WHAT TO PRODUCE
Across the following data, state how many lines include the word "EuGH". Provide the number alone.

DATA SHOWN

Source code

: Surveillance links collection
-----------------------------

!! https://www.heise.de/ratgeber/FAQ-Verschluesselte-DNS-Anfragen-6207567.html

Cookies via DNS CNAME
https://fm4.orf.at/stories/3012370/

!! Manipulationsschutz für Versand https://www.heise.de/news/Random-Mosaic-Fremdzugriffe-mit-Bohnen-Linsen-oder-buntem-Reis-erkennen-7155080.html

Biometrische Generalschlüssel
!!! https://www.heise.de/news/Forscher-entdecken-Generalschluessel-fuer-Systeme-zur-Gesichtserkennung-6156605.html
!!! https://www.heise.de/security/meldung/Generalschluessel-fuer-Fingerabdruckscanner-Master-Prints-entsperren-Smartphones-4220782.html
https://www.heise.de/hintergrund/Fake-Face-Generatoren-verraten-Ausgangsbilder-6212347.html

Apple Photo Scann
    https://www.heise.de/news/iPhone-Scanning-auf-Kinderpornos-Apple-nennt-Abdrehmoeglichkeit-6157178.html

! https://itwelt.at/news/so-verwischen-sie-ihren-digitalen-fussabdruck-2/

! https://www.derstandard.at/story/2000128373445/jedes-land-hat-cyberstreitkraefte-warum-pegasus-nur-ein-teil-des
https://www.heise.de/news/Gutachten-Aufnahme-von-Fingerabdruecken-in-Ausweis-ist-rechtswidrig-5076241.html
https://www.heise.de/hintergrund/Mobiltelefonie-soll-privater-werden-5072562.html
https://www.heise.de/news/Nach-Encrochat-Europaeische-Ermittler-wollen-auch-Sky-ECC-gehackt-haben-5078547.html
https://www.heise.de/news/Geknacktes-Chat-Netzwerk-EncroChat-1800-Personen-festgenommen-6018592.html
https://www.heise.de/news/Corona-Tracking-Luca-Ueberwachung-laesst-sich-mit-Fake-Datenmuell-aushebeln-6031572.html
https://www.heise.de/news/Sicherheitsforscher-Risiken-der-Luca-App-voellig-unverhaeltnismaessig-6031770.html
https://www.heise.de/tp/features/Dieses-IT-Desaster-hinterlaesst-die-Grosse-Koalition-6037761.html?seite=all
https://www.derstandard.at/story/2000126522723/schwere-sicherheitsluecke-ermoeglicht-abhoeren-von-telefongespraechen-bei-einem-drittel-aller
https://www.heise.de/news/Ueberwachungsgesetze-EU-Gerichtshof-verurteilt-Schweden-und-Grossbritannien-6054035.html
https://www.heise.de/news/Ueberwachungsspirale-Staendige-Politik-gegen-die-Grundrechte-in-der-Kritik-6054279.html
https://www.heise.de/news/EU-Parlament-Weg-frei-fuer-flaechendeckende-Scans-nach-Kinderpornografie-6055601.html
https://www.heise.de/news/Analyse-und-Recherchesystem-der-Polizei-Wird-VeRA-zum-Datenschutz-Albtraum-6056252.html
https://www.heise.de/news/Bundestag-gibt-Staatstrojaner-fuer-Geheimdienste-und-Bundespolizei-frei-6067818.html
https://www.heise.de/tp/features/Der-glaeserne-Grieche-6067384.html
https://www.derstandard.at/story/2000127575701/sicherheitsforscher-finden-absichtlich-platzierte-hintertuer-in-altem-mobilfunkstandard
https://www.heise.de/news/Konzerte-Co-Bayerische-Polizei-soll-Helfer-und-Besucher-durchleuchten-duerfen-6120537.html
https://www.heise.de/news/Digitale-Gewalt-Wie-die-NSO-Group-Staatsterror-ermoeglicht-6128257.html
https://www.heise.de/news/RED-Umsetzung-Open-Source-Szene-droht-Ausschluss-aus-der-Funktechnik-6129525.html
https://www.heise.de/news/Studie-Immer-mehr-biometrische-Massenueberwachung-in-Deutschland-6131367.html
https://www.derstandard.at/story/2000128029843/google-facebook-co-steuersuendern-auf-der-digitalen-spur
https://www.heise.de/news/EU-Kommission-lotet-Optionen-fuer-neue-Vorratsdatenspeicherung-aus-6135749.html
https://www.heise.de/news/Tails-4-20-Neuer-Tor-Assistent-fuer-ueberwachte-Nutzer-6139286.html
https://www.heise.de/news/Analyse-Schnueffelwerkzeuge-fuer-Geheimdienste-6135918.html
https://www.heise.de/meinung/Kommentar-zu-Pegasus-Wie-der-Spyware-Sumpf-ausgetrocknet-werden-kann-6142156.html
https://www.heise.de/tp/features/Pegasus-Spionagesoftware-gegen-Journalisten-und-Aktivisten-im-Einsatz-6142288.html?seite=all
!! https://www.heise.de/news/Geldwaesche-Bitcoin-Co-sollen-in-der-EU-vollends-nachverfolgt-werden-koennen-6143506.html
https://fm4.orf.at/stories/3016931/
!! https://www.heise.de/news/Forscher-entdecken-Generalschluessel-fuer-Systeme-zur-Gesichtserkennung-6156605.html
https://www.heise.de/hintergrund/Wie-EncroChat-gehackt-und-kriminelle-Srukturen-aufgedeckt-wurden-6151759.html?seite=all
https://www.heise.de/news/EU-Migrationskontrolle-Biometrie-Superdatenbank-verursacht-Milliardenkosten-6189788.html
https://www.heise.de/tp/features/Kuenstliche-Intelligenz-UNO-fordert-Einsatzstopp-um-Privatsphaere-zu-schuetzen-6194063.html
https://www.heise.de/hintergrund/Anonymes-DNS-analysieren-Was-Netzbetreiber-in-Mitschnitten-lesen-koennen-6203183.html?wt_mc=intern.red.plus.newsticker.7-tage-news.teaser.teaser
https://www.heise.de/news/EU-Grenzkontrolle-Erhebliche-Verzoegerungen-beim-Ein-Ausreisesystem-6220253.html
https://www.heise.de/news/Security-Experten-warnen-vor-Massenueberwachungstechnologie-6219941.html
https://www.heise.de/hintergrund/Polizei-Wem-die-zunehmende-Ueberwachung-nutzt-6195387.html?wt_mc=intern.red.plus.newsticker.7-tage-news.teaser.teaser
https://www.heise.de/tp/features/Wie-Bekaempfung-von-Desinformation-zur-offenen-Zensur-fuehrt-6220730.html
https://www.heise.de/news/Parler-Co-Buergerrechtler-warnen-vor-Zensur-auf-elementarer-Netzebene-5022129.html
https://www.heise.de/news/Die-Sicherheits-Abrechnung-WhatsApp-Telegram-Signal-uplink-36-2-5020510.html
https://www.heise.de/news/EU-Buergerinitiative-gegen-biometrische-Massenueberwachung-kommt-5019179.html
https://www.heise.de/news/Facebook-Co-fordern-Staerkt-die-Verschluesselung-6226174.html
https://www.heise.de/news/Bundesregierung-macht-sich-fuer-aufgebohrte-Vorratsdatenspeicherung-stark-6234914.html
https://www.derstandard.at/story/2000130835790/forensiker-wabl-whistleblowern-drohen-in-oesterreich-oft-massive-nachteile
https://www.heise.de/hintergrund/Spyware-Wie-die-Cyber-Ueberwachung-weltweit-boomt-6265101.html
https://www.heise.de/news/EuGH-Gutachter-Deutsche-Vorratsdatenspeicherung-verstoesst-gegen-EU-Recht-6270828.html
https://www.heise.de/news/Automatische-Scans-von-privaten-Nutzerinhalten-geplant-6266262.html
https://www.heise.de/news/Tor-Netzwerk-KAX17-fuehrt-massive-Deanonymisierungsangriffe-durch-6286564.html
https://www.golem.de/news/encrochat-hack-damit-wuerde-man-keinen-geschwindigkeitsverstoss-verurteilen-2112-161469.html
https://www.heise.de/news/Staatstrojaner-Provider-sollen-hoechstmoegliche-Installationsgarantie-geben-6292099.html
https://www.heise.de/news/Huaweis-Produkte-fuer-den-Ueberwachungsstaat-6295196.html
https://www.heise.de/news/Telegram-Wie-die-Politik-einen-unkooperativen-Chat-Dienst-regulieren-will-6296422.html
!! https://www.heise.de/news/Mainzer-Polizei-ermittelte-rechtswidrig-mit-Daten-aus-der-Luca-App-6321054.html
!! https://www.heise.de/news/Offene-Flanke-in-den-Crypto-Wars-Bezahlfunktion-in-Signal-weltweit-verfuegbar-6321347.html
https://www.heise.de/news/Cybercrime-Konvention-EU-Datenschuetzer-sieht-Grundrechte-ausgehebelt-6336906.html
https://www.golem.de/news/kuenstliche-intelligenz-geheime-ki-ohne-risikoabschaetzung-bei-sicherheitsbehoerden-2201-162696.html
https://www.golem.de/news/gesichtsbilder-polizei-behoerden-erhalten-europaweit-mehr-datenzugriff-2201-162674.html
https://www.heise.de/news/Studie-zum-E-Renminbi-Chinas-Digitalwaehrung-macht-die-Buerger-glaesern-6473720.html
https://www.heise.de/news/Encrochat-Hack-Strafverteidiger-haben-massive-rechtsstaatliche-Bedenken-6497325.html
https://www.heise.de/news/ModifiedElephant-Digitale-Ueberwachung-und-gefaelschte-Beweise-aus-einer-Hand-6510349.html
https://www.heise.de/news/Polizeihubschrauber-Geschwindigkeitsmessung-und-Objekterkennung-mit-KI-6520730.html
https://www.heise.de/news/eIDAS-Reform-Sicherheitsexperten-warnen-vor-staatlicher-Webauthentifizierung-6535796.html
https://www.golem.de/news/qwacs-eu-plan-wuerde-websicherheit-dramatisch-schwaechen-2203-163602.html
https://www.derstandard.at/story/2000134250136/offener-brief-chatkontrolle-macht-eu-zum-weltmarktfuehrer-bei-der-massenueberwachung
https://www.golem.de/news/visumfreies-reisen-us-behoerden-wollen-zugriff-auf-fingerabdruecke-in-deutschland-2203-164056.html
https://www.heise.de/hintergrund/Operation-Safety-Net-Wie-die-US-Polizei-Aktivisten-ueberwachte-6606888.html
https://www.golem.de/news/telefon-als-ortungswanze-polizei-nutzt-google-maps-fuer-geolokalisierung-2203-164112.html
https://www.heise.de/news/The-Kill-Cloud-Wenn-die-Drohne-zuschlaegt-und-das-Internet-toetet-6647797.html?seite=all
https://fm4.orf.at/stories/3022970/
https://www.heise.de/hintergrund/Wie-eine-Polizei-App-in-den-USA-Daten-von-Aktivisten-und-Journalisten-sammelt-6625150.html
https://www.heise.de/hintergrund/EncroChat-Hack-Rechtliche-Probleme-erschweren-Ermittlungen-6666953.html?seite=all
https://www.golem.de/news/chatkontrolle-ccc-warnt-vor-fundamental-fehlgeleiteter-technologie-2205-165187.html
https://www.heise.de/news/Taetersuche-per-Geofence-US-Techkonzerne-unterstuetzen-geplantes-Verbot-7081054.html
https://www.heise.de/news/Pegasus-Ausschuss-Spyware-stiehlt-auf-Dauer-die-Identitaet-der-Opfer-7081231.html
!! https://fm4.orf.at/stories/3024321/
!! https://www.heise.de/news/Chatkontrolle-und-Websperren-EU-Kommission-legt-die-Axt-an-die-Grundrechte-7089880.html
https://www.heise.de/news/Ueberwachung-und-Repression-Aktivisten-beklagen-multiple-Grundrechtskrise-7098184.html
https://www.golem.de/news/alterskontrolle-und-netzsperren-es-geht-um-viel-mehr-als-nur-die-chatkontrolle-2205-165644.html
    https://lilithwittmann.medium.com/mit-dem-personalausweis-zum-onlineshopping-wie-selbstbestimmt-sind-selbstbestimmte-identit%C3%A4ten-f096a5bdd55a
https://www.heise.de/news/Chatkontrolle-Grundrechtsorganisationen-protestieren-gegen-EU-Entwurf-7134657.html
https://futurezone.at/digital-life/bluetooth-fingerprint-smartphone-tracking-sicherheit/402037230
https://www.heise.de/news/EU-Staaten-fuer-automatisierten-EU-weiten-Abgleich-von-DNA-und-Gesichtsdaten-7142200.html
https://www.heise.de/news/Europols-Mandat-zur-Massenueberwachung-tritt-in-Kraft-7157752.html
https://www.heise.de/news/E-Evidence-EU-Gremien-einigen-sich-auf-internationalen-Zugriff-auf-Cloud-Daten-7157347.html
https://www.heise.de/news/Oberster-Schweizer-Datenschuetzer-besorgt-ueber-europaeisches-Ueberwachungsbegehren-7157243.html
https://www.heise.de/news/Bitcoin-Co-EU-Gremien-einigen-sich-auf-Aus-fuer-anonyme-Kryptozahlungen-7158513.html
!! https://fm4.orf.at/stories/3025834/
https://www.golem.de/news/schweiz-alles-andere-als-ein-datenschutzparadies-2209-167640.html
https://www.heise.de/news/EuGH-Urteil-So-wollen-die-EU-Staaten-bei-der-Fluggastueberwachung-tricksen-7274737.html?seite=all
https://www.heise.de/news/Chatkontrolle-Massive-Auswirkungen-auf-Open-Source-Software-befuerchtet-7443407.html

TASK RESULT
2